What to work on = Return the records exactly, from the first line through the "पंच-उपसहसंयोजी त्रिकोणीय-द्विपिरामिडीय संक्रमण" line.

Records provided =

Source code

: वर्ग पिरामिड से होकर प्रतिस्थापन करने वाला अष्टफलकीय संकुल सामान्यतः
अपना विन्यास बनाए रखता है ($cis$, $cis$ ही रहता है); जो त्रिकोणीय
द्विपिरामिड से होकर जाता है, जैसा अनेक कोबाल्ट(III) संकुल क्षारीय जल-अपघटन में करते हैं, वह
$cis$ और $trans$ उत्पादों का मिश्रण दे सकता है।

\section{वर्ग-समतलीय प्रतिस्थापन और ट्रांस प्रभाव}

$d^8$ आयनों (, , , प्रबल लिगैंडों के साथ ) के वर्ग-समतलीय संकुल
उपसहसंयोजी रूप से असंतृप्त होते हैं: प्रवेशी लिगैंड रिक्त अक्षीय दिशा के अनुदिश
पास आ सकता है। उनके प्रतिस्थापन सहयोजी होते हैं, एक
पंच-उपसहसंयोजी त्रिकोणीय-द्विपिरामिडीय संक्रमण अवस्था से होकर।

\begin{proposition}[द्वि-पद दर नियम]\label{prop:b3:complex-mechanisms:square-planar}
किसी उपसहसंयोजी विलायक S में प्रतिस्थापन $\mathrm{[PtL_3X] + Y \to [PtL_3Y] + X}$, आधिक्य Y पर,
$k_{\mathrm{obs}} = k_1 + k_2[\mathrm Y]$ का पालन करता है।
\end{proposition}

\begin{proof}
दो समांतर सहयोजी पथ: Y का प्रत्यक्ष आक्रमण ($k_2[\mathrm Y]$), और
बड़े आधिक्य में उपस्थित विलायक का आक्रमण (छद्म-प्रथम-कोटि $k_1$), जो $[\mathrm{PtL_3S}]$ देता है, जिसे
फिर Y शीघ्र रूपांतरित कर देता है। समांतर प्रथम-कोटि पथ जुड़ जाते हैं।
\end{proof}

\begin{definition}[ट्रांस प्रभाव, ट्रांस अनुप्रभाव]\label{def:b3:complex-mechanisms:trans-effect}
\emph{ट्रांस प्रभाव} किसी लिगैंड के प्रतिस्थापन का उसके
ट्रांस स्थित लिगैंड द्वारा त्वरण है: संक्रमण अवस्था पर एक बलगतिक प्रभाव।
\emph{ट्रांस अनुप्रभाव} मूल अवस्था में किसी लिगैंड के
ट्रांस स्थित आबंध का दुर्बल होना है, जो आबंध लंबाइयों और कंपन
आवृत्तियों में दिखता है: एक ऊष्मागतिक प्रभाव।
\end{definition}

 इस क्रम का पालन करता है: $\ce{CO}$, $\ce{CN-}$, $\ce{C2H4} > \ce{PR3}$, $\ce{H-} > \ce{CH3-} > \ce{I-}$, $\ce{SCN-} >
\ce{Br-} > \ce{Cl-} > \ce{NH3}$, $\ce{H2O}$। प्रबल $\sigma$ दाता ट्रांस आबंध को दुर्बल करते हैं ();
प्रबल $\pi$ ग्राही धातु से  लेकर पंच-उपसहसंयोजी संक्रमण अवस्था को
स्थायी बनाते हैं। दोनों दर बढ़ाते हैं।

Completed exercise =
Source code

: वर्ग पिरामिड से होकर प्रतिस्थापन करने वाला अष्टफलकीय संकुल सामान्यतः
अपना विन्यास बनाए रखता है ($cis$, $cis$ ही रहता है); जो त्रिकोणीय
द्विपिरामिड से होकर जाता है, जैसा अनेक कोबाल्ट(III) संकुल क्षारीय जल-अपघटन में करते हैं, वह
$cis$ और $trans$ उत्पादों का मिश्रण दे सकता है।

\section{वर्ग-समतलीय प्रतिस्थापन और ट्रांस प्रभाव}

$d^8$ आयनों (, , , प्रबल लिगैंडों के साथ ) के वर्ग-समतलीय संकुल
उपसहसंयोजी रूप से असंतृप्त होते हैं: प्रवेशी लिगैंड रिक्त अक्षीय दिशा के अनुदिश
पास आ सकता है। उनके प्रतिस्थापन सहयोजी होते हैं, एक
पंच-उपसहसंयोजी त्रिकोणीय-द्विपिरामिडीय संक्रमण अवस्था से होकर।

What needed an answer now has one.